(Beginning of Data provided)

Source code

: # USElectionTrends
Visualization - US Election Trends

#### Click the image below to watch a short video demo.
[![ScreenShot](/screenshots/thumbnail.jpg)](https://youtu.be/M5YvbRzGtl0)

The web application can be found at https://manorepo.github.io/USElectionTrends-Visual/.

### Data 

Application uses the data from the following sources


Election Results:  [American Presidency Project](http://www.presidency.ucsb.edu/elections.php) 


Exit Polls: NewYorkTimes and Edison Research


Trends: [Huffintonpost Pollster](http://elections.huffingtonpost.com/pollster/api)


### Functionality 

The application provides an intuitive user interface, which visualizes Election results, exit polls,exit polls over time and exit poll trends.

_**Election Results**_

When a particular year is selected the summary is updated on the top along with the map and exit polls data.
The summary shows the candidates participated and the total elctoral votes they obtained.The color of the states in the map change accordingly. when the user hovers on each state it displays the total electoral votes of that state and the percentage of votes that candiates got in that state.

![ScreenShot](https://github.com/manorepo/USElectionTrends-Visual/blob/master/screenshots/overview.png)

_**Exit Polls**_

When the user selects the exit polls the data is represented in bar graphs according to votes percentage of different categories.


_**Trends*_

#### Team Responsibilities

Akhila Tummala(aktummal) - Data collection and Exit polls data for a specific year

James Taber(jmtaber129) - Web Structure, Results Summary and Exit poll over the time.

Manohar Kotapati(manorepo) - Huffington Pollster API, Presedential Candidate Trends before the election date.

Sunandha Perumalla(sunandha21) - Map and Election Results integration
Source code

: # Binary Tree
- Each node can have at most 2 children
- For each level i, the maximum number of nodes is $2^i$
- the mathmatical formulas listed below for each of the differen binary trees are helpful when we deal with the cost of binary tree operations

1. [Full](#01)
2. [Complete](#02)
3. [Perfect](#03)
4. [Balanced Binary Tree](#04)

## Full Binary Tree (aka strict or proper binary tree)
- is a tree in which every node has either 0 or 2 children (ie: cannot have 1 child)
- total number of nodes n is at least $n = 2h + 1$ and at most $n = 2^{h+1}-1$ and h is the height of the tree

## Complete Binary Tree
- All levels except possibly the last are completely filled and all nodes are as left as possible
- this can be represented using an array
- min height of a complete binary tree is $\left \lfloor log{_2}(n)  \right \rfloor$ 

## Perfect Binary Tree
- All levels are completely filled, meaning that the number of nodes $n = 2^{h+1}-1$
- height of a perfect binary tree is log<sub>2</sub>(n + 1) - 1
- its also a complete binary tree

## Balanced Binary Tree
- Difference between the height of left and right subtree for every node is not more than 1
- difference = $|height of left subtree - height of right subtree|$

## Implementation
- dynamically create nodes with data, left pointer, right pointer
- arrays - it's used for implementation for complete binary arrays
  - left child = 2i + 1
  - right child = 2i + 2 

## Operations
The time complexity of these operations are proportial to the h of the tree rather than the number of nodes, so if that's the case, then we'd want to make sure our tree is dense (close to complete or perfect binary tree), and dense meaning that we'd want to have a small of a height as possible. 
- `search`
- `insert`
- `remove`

(End of Data provided)

What you should do: Return every line above in which the string "USElectionTrends" occurs.

Answer space:
: # USElectionTrends
The web application can be found at https://manorepo.github.io/USElectionTrends-Visual/.
![ScreenShot](https://github.com/manorepo/USElectionTrends-Visual/blob/master/screenshots/overview.png)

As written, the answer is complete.